Greg’s the greatest.
Just ask me.
I’m the greatest cocksucher there ever was!!!
Dave O.
Hey Rob Shelly, why are you always wearing girls’ jeans? He likes queers to look at his chick pants.
3/6/2004 5:50 AM
WE CONTINUE THE MARCHMADNESS AS I WAS ABLE TO AS I ALWAYS DO (like the cut through the bank drive-in through on the way to work—it’s a walk, very unlike Joyce’s tour of Dublin on Bloomsday: always, I say, as I park the pickup then cut behind Sol’s pawn shop where I bought youngest son Brendan a bright yellow bike and over the alleyway where now I can smell the morning air is mingled with the smell of rich pastry and there is usually a square empty delivery truck in the alleyway which I skirt and dodge between the wall and the truck not too far from the overpass from which traffic is heard but not seen. Always, as I walk, I tell myself to remember the names of the streets and quiz myself each and every morning yet fail.
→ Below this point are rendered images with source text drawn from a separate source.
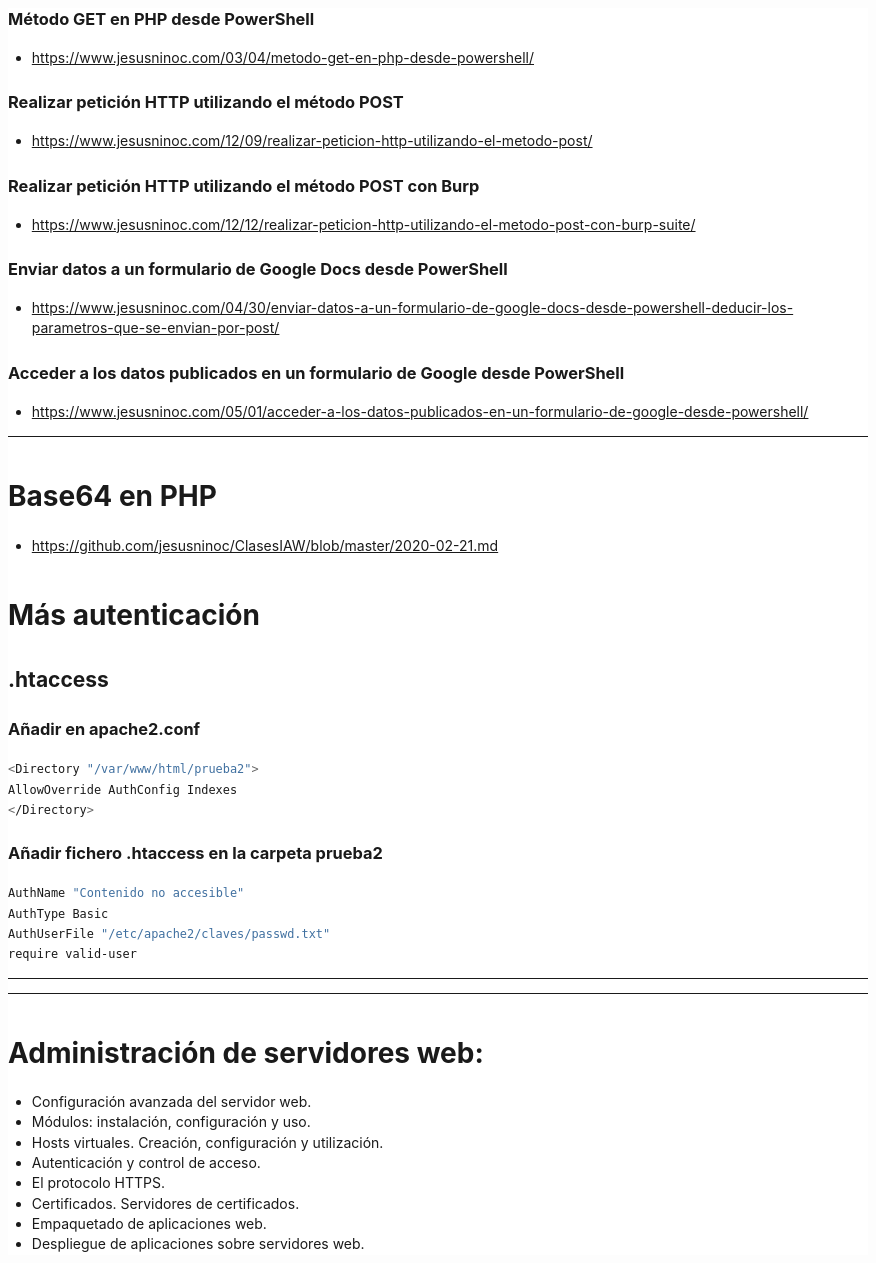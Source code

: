 ### Método GET en PHP desde PowerShell
* https://www.jesusninoc.com/03/04/metodo-get-en-php-desde-powershell/

### Realizar petición HTTP utilizando el método POST
* https://www.jesusninoc.com/12/09/realizar-peticion-http-utilizando-el-metodo-post/

### Realizar petición HTTP utilizando el método POST con Burp
* https://www.jesusninoc.com/12/12/realizar-peticion-http-utilizando-el-metodo-post-con-burp-suite/

### Enviar datos a un formulario de Google Docs desde PowerShell
* https://www.jesusninoc.com/04/30/enviar-datos-a-un-formulario-de-google-docs-desde-powershell-deducir-los-parametros-que-se-envian-por-post/

### Acceder a los datos publicados en un formulario de Google desde PowerShell
* https://www.jesusninoc.com/05/01/acceder-a-los-datos-publicados-en-un-formulario-de-google-desde-powershell/

------------

# Base64 en PHP
* https://github.com/jesusninoc/ClasesIAW/blob/master/2020-02-21.md

# Más autenticación
## .htaccess
### Añadir en apache2.conf
```Bash
<Directory "/var/www/html/prueba2">
AllowOverride AuthConfig Indexes
</Directory>
```
### Añadir fichero .htaccess en la carpeta prueba2
```Bash
AuthName "Contenido no accesible"
AuthType Basic
AuthUserFile "/etc/apache2/claves/passwd.txt"
require valid-user
```

------------
------------

# Administración de servidores web:
- Configuración avanzada del servidor web.
- Módulos: instalación, configuración y uso.
- Hosts virtuales. Creación, configuración y utilización.
- Autenticación y control de acceso.
- El protocolo HTTPS.
- Certificados. Servidores de certificados.
- Empaquetado de aplicaciones web.
- Despliegue de aplicaciones sobre servidores web.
And now I take the other side of the street (like a cow following the path up the hill) when I walk to work how I always point at the electrician’s door with my left hand, my gloved left hand this winter months (I remember today how I left my leather-type gloves that the Holder folks wear in the bucket upon 18th floor where we’ve had our staging area these past 6 weeks or so, having moved up from 16th floor and they were going to have me caulk. But then the order came to get the 2 inch conduit pipe ready for the floors from 11 to 19. and this required me to go out and pull it out of the South side of the building .
THIS WAS TUESDAY AND IT WAS A RAINY WEEK; THIS LAST ONE WAS. TUFTS OF snow spitting from the skies.
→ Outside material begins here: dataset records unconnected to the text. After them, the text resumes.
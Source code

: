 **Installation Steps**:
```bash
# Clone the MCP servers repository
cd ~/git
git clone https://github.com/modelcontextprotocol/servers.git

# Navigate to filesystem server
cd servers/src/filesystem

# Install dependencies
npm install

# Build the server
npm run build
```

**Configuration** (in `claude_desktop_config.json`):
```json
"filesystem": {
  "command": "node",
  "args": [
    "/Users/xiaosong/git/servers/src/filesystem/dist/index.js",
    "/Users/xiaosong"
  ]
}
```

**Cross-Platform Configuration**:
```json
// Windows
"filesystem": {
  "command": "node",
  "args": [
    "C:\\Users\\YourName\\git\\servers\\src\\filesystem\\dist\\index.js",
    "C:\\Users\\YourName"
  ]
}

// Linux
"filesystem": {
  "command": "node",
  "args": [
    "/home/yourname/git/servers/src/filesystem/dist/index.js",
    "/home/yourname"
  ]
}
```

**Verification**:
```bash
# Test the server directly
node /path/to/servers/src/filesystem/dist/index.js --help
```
But at any rate, back to moving the now cleaned like with the ragman on the Bowery who would try to come up to your car window at the red light and, with a dirty rag, begin to wipe your windshield, a beard and wild eyes, and look at you with their hand out. and so it was with a similar rag I wiped the conduit down, as best I could and then loaded them on the cart.
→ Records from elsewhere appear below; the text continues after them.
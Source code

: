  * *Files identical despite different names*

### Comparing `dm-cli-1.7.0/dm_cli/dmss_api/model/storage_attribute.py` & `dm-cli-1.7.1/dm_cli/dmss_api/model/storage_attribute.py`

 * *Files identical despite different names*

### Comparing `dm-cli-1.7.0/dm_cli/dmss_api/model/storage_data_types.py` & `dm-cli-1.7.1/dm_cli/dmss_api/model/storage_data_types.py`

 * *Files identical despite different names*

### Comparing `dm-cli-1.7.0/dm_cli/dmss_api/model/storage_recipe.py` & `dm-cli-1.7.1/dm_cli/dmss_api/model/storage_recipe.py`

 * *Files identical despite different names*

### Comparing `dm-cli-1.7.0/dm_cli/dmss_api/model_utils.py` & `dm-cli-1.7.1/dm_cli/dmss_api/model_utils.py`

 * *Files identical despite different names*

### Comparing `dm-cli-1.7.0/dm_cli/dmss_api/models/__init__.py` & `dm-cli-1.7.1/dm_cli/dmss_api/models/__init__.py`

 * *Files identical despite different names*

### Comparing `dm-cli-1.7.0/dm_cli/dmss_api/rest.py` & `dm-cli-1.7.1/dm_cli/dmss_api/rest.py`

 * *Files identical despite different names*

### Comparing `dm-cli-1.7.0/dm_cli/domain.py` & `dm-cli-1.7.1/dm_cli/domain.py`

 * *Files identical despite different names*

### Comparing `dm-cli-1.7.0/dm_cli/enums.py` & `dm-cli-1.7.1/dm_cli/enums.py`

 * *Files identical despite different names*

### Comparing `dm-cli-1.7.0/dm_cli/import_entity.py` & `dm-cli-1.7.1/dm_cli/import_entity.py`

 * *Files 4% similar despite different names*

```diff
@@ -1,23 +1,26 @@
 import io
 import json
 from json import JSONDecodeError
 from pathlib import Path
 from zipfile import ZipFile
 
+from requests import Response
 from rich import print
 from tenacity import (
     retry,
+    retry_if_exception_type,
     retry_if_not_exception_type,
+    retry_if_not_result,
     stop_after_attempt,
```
And thus it was completed and all loaded on. Yet, I couldn’t decide where to push my cart to. There was maybe 14 or so sticks on there. And this would be through the mud and uneven gravel and concrete and so there was harder than heck to move through. So before I decided to go south I checked it out. Yet, as I said above, there as an 18-wheeler parked there. I thought of pushing it downhill on the other side of the 18-wheeler but realized there was not a forklift that could wing it up on the dock. The forklift was up on the other side.
The other ploy, of course, was to unload all the pieces and set them on the dock then pull the iron cart up the three steps of stairway. But the dock was wet and this would go against my having to get them more clean.
And I’d seen them how muddy there were and let them fall and slam against the red metal scaffold leg that was prone on the edge of road that the 18 wheeler was backed up against.
It was crudded with mud and gravel mixture and I pulled it vertical and let it fall horizontal with a bang (and now I’m thinking all the tin tracks that clang and bang so much like tin upon tin and because they’re so thin they fall into a discordant pile like they’re easily twisted and so straight and level they are twisted only a step or two above aluminum foil). It was the only way to do it. Just hand it up to the temporary ledge that circled about the platform where the hardhatted men and a few women sat ready to get on the one of two buckhoists and go to their respective floors, a good share of the work now taking placer on the high floors. In fact, the left buck hoist was, by this time, for material purposes only. Such that one might have to wait for a good halfhour before he or she could wait for the buck hoist to come down, discharge its passengers, some of them pushing
I loaded it back on the cart and thus was able to get all the way up to the 19th floor so that they could continue to run conduit.